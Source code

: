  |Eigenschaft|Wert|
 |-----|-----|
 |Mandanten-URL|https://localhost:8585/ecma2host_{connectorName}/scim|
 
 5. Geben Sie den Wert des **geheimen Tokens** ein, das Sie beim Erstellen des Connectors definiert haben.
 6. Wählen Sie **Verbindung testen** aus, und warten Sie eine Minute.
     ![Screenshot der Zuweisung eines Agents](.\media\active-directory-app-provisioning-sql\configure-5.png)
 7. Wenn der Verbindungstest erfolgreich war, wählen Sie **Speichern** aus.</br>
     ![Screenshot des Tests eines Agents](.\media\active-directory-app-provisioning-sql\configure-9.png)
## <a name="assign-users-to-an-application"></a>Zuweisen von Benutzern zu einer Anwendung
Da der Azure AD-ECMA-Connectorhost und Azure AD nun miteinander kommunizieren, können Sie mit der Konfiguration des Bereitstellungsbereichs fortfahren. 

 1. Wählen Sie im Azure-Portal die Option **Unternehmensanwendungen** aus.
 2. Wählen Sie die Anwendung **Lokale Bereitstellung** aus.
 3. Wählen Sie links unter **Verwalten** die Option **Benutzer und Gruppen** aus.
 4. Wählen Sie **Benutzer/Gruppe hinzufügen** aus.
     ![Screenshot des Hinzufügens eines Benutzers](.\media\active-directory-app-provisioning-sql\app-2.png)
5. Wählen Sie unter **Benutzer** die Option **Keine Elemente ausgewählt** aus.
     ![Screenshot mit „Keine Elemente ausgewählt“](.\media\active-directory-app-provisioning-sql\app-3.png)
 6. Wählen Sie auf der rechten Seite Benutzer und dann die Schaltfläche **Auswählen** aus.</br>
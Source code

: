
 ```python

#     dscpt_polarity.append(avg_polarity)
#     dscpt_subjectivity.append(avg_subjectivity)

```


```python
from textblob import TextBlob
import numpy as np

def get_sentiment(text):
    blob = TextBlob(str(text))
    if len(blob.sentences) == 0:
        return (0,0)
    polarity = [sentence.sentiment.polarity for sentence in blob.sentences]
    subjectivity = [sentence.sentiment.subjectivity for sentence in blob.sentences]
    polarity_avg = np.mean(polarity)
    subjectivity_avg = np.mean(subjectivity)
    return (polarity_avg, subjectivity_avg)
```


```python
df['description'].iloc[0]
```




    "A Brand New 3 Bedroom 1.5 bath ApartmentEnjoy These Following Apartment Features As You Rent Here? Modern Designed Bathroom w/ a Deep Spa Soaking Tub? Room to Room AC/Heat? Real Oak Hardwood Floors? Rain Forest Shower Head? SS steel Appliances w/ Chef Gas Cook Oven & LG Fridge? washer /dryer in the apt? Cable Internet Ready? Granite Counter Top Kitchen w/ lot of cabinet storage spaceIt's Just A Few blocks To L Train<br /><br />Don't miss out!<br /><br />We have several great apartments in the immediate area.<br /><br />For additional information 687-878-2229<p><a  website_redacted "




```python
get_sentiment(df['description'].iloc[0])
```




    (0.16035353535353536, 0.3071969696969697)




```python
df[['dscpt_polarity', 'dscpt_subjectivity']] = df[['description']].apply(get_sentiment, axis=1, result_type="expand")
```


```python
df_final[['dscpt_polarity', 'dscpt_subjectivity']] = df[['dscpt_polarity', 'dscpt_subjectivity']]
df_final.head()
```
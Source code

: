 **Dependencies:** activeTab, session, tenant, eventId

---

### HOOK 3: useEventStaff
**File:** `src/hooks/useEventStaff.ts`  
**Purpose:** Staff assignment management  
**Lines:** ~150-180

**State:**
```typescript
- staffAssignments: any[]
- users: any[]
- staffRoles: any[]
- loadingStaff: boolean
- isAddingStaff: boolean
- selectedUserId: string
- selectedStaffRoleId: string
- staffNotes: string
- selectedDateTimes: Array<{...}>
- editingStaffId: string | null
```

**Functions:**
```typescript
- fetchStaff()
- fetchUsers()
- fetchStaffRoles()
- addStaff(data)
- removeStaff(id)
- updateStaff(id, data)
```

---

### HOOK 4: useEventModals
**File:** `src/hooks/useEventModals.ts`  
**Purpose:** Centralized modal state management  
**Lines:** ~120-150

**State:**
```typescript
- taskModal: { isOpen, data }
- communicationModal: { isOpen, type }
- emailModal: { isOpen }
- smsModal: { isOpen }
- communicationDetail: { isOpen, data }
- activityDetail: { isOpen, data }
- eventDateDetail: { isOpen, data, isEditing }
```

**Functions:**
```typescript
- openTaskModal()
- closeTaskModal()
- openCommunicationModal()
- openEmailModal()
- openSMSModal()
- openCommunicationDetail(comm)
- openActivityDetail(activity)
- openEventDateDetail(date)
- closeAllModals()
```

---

◆ ◆ ◆ ◆ ◆ ◆ ◆

*About this exercise:*
Restate word for word the entries above from the line with "3. Wählen Sie" through the line with "5. Wählen Sie", inclusive, leaving out everything else.

*Solution:*
 3. Wählen Sie links unter **Verwalten** die Option **Benutzer und Gruppen** aus.
 4. Wählen Sie **Benutzer/Gruppe hinzufügen** aus.
     ![Screenshot des Hinzufügens eines Benutzers](.\media\active-directory-app-provisioning-sql\app-2.png)
5. Wählen Sie unter **Benutzer** die Option **Keine Elemente ausgewählt** aus.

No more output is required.